[REQUIRED ACTION] Copy out nothing but the line containing "User-Agent: esta cabecera" and the lines that follow it to the end of the entries, exactly as they stand.

START LISTED RECORDS

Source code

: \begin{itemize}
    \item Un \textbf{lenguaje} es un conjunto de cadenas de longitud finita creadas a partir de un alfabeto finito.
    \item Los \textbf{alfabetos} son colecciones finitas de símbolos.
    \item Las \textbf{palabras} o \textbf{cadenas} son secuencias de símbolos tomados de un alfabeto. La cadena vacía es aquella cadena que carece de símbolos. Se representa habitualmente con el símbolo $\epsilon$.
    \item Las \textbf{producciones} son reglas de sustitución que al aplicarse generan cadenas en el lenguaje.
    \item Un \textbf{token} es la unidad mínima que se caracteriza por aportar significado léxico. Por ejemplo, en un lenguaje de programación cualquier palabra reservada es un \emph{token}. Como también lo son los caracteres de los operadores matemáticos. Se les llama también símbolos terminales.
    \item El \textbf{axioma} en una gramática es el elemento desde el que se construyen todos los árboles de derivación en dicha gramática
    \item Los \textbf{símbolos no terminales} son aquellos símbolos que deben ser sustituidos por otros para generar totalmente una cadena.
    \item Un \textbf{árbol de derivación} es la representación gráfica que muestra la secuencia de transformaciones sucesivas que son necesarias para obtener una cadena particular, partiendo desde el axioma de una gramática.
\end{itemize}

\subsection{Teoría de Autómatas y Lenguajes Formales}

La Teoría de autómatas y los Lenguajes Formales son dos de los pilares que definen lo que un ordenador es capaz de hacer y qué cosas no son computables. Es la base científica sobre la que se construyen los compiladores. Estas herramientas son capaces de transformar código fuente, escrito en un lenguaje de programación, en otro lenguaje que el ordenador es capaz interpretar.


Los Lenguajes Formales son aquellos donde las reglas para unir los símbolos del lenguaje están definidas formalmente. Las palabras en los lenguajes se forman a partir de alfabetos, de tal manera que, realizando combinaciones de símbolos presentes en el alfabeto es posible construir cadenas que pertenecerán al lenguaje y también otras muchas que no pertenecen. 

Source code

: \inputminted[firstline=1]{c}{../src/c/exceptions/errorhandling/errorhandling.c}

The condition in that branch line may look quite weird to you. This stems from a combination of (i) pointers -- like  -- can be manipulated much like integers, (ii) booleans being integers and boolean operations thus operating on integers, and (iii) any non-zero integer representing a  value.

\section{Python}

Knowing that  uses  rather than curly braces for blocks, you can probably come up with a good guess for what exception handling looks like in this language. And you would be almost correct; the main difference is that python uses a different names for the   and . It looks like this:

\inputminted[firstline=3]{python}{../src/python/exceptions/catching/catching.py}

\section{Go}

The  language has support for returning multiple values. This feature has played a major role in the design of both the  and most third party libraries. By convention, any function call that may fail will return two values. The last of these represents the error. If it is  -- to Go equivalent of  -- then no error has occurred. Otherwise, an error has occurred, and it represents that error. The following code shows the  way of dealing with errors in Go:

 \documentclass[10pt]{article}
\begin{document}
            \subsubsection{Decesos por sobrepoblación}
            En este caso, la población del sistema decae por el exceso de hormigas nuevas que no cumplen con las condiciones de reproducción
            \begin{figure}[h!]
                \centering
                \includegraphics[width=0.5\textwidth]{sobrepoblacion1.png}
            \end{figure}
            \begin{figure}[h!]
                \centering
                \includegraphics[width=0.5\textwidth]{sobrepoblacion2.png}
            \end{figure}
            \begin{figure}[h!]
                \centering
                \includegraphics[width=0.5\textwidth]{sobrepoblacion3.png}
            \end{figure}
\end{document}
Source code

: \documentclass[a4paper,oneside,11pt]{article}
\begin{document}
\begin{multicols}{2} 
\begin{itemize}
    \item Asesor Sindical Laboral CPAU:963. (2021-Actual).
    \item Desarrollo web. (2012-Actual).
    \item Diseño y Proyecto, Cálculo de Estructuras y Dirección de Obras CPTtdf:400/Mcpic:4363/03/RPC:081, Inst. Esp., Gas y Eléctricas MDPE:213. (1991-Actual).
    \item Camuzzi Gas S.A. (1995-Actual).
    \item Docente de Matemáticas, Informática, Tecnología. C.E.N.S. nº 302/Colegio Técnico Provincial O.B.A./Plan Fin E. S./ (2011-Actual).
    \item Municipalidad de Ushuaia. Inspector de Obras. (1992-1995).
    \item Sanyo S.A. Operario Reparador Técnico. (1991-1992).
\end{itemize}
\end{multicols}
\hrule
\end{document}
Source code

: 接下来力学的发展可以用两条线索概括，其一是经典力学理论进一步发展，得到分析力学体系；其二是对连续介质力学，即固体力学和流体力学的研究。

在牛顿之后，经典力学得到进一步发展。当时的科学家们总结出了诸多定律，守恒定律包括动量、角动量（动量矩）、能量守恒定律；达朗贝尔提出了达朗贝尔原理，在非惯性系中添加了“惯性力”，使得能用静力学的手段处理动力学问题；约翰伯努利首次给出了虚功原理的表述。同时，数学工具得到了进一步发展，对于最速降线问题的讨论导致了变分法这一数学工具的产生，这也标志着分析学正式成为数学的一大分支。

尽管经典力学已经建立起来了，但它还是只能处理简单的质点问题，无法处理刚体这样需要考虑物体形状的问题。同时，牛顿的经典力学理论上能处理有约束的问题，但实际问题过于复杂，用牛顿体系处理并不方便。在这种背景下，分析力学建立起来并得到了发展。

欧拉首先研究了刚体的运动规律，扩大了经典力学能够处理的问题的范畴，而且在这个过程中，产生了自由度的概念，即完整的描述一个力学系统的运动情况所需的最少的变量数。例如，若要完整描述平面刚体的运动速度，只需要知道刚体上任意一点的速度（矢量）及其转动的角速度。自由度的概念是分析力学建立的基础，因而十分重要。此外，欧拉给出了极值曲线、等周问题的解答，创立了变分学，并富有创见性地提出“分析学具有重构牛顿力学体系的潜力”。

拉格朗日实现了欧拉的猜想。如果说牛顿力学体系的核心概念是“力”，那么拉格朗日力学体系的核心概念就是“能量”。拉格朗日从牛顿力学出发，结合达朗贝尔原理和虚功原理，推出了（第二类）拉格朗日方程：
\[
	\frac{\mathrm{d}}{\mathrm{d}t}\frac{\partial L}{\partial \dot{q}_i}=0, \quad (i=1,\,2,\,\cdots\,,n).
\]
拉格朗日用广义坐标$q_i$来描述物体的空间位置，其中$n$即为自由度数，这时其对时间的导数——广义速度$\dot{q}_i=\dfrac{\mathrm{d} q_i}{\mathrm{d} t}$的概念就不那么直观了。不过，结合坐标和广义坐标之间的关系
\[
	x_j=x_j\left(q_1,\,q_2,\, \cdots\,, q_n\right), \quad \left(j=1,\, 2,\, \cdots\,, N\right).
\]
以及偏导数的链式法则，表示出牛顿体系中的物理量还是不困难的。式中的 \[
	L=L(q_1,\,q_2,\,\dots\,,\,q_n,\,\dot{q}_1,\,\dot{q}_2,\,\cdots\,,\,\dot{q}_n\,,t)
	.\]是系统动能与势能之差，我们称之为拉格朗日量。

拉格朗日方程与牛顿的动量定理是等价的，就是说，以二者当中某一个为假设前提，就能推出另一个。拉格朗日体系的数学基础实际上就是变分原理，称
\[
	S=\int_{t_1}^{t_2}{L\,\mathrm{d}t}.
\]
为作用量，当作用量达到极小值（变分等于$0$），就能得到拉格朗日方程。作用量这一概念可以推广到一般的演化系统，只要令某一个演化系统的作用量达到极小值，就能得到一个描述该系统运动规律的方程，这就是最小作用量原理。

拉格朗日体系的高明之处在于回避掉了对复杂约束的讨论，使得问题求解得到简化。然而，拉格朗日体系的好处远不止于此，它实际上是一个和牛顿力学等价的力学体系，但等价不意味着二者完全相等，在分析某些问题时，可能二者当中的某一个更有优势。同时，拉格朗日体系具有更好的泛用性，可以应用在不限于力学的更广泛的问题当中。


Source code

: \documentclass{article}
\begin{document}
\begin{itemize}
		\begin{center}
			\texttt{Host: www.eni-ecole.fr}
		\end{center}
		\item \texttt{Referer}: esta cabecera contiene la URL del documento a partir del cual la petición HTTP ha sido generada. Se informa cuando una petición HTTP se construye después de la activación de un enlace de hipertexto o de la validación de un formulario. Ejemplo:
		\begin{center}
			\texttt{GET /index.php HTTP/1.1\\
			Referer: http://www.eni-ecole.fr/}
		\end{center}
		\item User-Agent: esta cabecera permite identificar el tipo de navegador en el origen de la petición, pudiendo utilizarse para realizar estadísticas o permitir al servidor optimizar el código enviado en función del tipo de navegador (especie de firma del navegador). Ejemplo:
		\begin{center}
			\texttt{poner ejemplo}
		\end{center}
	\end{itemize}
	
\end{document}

END LISTED RECORDS

[REPLY TO THE TASK]
		\item User-Agent: esta cabecera permite identificar el tipo de navegador en el origen de la petición, pudiendo utilizarse para realizar estadísticas o permitir al servidor optimizar el código enviado en función del tipo de navegador (especie de firma del navegador). Ejemplo:
		\begin{center}
			\texttt{poner ejemplo}
		\end{center}
	\end{itemize}
	
\end{document}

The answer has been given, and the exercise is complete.